_Task description_
Repeat the entries below exactly. Begin with the first line and end with the line that contains "## Web Dashboard".

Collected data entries
——
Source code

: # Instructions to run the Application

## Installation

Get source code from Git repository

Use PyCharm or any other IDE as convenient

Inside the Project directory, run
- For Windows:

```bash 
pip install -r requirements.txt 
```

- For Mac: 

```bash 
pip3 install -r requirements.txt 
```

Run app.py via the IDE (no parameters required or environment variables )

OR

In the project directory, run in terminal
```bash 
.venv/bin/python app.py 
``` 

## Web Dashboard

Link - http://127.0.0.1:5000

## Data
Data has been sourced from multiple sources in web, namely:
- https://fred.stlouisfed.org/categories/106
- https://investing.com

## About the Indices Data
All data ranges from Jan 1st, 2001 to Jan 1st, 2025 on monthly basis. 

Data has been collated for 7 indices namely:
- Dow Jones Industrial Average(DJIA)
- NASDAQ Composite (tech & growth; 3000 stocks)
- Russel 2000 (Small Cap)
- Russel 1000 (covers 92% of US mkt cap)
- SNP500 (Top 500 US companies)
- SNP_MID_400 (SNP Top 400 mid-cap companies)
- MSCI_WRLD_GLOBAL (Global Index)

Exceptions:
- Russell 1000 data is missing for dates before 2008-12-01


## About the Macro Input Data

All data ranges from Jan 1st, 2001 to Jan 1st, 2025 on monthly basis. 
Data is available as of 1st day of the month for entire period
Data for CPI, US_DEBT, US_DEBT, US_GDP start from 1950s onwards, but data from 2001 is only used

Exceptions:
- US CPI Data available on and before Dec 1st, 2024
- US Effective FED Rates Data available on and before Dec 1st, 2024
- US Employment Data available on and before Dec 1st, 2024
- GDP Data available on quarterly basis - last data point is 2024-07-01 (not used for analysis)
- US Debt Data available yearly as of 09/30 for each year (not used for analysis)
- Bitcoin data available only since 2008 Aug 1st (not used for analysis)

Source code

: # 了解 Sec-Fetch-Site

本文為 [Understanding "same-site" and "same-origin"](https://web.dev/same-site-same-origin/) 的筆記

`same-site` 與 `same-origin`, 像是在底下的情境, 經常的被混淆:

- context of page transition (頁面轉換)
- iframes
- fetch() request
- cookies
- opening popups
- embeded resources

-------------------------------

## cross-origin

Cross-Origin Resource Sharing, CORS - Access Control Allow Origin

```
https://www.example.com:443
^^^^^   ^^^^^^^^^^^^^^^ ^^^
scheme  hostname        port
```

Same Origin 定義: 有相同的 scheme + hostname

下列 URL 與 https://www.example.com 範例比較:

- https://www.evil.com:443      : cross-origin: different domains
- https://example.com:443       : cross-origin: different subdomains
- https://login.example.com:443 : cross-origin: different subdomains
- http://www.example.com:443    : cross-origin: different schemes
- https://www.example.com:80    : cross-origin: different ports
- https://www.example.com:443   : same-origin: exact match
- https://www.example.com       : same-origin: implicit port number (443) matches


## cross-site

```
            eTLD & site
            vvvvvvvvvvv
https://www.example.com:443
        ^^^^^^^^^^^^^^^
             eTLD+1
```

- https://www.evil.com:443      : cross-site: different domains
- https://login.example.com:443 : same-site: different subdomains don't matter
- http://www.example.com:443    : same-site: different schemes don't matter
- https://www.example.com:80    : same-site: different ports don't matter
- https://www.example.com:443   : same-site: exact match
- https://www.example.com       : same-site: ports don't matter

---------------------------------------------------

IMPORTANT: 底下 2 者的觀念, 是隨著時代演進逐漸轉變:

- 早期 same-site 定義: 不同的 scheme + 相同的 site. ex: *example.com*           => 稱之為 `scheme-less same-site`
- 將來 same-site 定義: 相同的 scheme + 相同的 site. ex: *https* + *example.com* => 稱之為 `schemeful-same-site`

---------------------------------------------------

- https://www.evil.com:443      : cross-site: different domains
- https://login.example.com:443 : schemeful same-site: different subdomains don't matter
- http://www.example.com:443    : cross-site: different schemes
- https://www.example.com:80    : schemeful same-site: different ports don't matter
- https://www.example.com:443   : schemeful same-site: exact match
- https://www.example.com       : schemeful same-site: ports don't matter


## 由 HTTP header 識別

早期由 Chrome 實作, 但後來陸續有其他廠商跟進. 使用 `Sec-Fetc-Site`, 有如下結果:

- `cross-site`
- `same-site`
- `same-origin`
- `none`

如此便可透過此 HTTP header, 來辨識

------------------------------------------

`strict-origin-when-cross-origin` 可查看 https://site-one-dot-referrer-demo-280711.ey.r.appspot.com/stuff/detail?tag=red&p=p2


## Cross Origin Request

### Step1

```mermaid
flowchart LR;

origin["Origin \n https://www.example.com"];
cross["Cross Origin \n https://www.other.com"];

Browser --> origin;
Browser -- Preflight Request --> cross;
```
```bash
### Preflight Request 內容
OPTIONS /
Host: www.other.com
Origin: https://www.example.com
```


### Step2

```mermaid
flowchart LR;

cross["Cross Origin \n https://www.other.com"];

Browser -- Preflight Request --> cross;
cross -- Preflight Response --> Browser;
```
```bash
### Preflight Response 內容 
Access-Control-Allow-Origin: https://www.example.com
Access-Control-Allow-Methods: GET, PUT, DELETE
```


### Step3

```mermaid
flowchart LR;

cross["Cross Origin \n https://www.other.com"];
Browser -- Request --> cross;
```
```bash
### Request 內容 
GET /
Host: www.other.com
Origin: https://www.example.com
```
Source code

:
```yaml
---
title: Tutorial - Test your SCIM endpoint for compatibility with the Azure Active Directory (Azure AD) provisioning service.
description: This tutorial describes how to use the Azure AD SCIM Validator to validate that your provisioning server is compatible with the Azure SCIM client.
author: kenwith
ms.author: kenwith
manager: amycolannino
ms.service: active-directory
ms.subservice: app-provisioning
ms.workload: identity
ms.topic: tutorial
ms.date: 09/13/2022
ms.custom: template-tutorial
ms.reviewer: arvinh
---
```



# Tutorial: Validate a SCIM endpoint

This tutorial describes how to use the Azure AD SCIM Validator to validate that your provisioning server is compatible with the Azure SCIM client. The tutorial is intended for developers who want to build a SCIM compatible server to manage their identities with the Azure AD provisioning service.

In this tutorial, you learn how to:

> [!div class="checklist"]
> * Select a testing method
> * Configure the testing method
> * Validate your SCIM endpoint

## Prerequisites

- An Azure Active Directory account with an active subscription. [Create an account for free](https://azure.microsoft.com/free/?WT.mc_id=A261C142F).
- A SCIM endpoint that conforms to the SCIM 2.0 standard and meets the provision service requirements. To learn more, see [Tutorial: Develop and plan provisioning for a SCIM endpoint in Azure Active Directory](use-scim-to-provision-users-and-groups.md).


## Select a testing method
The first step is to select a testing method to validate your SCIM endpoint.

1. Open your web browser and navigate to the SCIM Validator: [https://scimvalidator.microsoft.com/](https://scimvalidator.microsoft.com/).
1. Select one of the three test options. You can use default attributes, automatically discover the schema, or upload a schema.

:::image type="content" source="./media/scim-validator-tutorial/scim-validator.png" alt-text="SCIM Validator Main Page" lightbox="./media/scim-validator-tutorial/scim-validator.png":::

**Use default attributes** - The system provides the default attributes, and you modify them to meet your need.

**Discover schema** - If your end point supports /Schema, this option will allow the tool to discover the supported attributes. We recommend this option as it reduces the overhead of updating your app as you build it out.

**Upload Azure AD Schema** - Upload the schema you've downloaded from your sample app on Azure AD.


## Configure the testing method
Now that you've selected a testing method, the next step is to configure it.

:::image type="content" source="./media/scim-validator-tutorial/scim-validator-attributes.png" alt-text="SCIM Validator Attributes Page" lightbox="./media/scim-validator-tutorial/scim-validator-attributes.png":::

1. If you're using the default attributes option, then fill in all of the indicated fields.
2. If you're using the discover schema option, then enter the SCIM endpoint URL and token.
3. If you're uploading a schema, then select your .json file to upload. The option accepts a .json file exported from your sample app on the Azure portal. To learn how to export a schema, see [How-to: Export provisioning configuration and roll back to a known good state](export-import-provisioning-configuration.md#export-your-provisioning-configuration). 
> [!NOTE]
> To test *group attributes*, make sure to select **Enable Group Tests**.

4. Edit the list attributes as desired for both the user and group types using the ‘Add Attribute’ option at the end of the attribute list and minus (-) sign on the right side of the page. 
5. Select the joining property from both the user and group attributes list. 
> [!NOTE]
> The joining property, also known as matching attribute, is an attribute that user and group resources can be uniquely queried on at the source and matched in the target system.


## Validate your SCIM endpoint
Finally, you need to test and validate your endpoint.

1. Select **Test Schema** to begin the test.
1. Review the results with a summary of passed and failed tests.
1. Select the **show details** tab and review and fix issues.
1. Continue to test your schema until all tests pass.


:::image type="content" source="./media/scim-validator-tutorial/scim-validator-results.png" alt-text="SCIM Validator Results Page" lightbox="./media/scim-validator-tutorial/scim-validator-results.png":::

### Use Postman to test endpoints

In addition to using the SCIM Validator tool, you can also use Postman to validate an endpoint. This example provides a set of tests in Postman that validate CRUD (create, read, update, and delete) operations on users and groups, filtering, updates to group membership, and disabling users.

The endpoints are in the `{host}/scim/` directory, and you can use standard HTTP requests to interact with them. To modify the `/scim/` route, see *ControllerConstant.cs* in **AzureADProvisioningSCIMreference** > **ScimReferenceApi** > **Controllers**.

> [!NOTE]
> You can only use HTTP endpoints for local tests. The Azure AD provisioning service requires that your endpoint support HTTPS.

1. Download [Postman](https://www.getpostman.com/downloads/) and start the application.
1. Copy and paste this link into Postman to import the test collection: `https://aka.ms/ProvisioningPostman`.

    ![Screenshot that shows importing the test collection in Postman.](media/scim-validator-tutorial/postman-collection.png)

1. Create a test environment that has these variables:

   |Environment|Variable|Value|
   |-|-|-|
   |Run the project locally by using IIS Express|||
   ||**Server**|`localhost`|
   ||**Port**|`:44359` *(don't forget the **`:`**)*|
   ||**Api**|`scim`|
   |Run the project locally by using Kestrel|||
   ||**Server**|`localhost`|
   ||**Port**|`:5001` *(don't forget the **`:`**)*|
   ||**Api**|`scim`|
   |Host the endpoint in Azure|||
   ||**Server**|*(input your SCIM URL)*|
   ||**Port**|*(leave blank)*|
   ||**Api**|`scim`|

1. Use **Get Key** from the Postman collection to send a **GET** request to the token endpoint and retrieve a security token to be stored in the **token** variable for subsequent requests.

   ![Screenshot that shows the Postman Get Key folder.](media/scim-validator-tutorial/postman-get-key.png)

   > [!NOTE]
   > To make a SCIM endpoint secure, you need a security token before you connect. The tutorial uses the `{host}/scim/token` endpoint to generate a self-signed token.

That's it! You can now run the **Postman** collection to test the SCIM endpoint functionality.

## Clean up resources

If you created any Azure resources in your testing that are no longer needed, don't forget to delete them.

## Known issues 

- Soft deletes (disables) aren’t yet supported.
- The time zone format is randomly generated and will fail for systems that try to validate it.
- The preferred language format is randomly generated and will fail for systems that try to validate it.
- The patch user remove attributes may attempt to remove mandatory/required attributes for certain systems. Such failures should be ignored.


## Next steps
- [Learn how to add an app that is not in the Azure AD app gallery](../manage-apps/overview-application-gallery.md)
——
_Output_
Source code

: # Instructions to run the Application

## Installation

Get source code from Git repository

Use PyCharm or any other IDE as convenient

Inside the Project directory, run
- For Windows:

```bash 
pip install -r requirements.txt 
```

- For Mac: 

```bash 
pip3 install -r requirements.txt 
```

Run app.py via the IDE (no parameters required or environment variables )

OR

In the project directory, run in terminal
```bash 
.venv/bin/python app.py 
``` 

## Web Dashboard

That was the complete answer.